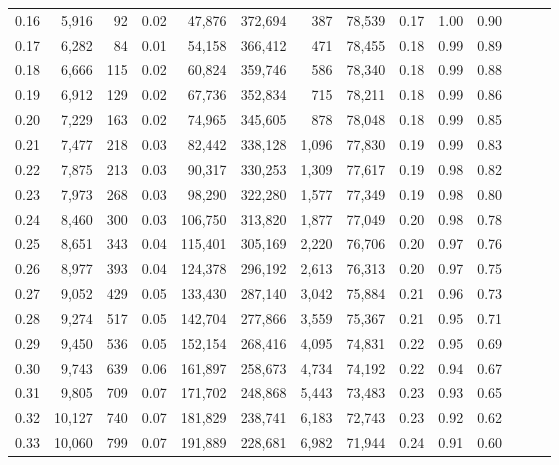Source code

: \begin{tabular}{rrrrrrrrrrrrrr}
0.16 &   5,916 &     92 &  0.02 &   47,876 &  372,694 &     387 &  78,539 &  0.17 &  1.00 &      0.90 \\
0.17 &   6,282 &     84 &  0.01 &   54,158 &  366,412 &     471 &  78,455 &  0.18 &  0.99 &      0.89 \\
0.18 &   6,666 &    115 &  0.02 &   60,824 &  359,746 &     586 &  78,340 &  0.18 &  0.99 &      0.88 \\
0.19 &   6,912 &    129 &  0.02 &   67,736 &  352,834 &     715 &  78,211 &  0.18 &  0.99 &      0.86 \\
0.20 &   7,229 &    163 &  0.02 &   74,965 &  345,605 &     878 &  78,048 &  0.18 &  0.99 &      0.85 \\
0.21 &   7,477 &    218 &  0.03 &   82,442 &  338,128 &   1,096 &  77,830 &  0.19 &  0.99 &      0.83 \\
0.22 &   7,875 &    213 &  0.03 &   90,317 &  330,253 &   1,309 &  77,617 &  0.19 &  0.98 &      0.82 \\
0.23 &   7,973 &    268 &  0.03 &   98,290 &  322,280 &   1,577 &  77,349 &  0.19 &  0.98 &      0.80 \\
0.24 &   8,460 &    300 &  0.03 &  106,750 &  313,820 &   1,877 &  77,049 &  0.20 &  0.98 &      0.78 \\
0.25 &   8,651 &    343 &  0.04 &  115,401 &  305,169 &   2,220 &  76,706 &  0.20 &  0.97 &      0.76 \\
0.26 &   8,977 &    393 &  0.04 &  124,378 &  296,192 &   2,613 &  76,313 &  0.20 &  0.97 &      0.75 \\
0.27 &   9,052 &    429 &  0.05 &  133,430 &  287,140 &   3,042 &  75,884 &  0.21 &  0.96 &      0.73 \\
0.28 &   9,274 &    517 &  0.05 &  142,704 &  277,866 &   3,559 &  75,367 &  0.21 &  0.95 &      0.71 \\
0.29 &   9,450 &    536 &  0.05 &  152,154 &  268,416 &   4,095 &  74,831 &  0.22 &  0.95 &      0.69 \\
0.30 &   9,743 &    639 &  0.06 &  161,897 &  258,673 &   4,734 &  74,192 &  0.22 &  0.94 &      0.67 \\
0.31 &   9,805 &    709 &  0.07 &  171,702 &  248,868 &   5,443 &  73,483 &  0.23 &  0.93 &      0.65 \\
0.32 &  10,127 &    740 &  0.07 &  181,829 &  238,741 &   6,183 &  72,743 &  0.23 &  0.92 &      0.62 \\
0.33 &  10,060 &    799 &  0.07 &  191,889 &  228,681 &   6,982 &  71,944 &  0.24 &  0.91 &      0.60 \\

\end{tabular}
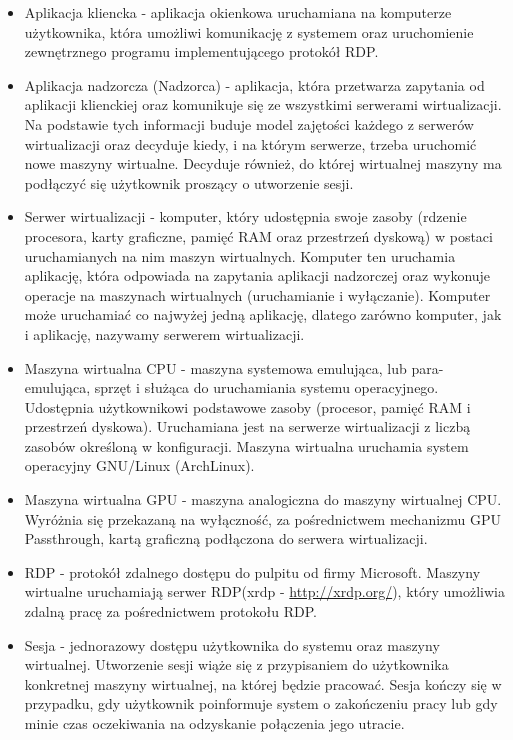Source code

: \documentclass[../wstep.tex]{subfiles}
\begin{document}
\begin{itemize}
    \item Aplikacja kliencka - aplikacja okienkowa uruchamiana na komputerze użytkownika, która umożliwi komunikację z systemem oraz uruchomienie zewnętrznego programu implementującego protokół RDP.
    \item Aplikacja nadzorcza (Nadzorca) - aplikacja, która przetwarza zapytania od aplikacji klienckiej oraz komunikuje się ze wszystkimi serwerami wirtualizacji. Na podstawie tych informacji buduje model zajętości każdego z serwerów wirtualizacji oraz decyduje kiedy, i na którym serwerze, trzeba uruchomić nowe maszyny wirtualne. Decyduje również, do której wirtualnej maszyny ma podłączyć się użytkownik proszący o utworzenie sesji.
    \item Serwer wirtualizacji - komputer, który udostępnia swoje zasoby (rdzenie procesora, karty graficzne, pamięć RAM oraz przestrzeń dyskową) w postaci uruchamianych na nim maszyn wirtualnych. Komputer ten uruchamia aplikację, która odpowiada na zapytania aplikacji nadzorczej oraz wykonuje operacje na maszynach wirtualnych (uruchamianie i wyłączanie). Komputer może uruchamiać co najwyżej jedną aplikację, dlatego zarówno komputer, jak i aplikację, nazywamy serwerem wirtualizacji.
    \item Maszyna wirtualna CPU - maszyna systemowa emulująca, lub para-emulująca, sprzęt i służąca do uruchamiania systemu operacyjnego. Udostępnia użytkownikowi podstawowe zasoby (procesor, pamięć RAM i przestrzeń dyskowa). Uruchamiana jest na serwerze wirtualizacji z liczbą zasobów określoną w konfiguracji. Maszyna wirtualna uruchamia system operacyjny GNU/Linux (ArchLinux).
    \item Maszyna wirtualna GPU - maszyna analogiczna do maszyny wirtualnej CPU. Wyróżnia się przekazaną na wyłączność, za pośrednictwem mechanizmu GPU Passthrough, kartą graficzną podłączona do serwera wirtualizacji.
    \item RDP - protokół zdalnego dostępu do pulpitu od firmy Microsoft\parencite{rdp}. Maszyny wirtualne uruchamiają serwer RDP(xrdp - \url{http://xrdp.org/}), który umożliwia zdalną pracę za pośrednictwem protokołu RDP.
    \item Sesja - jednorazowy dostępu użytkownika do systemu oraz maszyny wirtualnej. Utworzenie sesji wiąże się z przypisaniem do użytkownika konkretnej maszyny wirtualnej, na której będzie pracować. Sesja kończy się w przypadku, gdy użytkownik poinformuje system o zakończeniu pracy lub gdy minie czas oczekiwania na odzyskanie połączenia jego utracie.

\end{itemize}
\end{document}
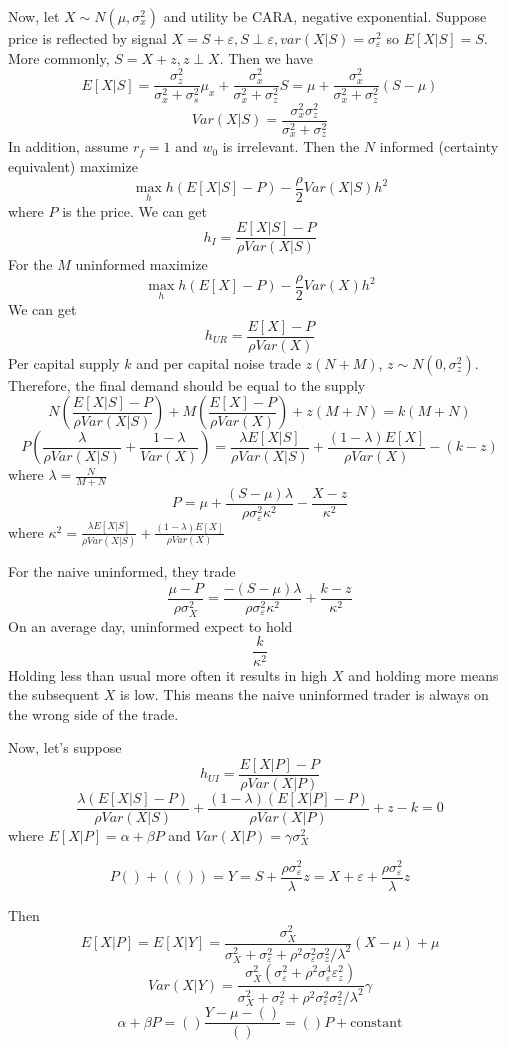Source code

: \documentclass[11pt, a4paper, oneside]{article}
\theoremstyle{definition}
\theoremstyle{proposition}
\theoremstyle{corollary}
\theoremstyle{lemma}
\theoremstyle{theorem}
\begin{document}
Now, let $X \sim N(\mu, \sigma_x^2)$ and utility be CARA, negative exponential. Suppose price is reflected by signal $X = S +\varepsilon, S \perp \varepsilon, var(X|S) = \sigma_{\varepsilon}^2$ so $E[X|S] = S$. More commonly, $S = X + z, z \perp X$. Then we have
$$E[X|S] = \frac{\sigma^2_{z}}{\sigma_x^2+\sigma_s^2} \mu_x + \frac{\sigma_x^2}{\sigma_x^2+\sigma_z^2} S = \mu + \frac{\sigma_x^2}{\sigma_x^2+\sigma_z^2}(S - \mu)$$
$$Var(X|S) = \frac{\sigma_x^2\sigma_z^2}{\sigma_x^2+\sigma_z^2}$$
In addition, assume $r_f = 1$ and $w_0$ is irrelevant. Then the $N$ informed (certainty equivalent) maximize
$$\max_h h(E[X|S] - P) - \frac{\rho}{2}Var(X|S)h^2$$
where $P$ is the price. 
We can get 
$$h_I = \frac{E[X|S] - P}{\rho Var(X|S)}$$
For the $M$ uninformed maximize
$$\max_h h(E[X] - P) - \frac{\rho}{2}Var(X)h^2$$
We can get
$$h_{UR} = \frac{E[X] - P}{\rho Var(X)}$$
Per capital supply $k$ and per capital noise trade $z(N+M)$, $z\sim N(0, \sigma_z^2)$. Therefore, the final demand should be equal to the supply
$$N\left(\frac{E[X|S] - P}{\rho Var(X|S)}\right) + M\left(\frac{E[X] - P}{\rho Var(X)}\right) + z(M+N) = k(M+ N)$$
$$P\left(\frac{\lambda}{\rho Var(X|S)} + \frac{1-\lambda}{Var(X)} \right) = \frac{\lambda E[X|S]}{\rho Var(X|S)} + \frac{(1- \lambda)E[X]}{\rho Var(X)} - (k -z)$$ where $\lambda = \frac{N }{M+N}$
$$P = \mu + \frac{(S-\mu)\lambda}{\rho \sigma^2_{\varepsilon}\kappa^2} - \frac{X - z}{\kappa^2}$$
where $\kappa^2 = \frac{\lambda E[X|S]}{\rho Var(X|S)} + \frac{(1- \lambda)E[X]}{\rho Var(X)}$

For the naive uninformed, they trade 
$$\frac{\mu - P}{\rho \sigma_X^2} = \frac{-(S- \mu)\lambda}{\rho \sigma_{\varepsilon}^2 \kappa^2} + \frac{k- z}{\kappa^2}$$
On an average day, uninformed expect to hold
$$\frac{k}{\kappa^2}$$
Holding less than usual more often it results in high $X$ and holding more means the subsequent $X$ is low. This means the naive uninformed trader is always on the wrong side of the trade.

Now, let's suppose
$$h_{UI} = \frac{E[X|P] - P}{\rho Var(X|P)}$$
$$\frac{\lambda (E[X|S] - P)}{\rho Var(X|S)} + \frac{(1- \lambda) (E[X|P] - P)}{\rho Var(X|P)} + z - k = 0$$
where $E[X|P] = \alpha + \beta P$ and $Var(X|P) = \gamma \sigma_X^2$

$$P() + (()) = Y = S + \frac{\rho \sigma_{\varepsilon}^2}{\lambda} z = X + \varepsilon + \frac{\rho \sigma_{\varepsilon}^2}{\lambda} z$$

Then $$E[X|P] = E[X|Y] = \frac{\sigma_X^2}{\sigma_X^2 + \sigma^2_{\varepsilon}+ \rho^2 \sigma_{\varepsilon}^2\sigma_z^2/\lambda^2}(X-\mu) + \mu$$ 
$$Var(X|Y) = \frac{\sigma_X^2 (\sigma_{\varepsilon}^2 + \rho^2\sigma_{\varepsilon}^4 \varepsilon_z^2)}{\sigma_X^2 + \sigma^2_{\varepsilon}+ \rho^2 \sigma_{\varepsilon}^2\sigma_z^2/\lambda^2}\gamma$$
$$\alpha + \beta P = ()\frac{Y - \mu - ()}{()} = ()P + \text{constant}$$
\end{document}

§

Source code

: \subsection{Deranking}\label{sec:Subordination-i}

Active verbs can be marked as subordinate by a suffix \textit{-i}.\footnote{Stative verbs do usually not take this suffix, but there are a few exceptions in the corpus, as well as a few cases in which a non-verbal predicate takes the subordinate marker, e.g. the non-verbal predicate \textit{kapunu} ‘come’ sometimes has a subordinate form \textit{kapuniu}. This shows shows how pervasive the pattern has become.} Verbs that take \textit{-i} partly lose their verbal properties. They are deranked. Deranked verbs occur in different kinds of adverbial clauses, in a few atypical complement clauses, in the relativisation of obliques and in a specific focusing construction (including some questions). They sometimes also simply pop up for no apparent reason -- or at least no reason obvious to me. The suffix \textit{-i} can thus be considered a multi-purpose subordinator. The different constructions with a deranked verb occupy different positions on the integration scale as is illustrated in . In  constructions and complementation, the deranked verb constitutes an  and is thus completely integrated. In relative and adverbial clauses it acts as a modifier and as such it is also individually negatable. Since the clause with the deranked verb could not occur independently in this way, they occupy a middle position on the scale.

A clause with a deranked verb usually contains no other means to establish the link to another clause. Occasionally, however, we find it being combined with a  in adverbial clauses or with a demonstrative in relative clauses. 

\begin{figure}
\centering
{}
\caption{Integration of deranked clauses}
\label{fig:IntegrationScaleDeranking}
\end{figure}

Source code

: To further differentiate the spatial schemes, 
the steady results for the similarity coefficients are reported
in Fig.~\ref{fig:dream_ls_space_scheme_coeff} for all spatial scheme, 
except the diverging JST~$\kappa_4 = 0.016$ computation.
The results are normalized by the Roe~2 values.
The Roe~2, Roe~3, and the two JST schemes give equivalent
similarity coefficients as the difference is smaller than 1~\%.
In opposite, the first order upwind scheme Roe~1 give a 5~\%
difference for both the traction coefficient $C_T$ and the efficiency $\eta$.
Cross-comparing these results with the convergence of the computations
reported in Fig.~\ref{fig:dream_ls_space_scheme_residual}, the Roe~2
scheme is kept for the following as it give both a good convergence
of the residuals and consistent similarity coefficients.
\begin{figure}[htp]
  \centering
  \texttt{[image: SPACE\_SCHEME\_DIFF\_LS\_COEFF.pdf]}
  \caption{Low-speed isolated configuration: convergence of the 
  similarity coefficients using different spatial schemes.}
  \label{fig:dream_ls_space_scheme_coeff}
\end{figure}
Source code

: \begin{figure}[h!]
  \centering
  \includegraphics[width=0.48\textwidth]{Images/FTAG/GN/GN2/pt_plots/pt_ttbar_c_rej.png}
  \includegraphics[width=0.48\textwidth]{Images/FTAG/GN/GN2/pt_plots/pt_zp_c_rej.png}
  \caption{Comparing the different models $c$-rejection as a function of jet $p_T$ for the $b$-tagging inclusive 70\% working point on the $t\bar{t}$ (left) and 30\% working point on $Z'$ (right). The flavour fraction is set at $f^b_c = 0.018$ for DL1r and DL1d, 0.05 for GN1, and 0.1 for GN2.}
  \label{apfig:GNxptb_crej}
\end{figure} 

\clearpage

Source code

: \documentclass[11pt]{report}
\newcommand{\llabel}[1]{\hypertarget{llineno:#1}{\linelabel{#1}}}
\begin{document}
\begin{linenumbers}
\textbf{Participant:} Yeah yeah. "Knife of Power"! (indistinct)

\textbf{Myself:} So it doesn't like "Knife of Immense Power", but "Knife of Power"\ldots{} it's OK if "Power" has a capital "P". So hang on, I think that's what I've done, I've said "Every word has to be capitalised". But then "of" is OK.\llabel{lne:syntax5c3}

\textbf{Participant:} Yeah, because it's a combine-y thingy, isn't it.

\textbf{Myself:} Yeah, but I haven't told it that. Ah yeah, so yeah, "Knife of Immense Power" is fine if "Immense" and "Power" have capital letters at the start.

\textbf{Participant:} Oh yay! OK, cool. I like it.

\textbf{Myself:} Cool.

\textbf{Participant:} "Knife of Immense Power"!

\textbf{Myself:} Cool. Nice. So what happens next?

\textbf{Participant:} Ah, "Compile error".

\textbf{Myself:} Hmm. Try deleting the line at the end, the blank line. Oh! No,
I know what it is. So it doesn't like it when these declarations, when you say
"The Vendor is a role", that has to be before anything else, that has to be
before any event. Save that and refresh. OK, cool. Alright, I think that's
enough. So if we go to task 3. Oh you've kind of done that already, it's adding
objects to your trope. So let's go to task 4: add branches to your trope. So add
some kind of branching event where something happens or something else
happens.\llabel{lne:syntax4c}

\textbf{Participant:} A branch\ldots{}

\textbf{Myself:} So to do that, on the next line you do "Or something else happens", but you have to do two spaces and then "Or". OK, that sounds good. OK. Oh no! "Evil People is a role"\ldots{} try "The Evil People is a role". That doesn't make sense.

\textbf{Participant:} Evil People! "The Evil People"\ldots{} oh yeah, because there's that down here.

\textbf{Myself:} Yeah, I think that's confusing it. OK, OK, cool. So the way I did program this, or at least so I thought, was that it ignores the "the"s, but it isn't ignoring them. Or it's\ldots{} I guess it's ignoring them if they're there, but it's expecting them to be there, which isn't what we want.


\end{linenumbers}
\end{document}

§

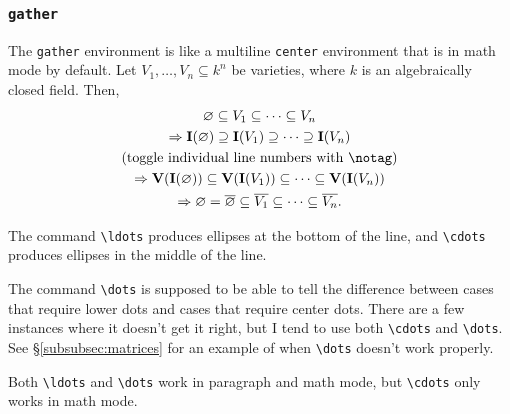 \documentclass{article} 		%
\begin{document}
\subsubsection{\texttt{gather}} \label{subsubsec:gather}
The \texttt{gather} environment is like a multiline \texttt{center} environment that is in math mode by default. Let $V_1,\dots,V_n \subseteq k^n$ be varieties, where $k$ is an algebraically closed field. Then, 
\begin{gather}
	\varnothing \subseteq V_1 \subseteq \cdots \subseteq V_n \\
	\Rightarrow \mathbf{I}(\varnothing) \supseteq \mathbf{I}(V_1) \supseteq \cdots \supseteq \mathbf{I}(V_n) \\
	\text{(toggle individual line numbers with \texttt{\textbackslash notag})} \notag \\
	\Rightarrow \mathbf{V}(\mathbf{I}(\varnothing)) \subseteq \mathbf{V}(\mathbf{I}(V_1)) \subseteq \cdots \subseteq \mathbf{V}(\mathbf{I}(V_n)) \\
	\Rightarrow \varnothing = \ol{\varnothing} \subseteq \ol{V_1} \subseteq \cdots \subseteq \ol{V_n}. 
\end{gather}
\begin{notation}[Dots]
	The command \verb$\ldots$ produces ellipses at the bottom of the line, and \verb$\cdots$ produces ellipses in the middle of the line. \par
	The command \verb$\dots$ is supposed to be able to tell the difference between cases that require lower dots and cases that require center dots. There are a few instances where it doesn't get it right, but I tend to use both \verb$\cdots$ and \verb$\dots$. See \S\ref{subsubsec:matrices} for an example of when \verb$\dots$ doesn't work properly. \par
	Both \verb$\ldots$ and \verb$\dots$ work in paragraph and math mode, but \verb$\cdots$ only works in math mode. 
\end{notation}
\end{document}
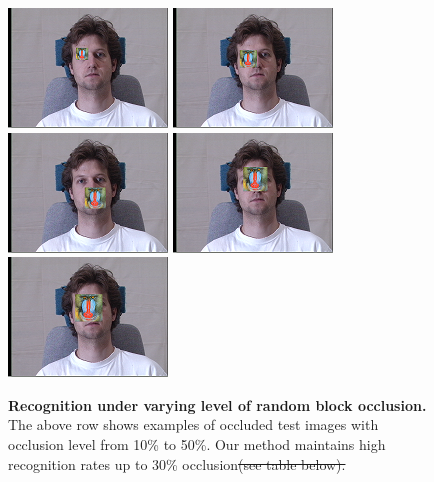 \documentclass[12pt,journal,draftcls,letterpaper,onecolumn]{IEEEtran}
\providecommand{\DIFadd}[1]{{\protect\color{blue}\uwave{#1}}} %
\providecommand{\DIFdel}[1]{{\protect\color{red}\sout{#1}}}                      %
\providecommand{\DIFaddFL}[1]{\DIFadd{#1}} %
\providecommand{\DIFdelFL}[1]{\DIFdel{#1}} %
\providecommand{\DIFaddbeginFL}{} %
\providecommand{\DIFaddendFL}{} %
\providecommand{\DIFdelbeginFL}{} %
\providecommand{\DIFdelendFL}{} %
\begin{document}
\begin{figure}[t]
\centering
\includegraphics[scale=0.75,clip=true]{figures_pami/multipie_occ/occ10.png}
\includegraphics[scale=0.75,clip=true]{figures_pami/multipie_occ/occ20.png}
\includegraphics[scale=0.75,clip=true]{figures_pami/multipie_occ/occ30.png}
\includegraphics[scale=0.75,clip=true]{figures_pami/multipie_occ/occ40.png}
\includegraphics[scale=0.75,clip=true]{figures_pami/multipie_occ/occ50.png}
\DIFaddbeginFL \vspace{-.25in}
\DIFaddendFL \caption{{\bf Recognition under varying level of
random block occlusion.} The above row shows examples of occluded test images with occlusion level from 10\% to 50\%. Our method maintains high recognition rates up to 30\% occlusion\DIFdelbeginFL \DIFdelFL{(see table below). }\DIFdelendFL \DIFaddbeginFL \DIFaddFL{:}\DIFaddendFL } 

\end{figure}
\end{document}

§

→ EXERCISE: Copy out the lines of the data where the word "której" can be found.

→ ANSWER TO THE EXERCISE:
    \item Aplikacja nadzorcza (Nadzorca) - aplikacja, która przetwarza zapytania od aplikacji klienckiej oraz komunikuje się ze wszystkimi serwerami wirtualizacji. Na podstawie tych informacji buduje model zajętości każdego z serwerów wirtualizacji oraz decyduje kiedy, i na którym serwerze, trzeba uruchomić nowe maszyny wirtualne. Decyduje również, do której wirtualnej maszyny ma podłączyć się użytkownik proszący o utworzenie sesji.
    \item Sesja - jednorazowy dostępu użytkownika do systemu oraz maszyny wirtualnej. Utworzenie sesji wiąże się z przypisaniem do użytkownika konkretnej maszyny wirtualnej, na której będzie pracować. Sesja kończy się w przypadku, gdy użytkownik poinformuje system o zakończeniu pracy lub gdy minie czas oczekiwania na odzyskanie połączenia jego utracie.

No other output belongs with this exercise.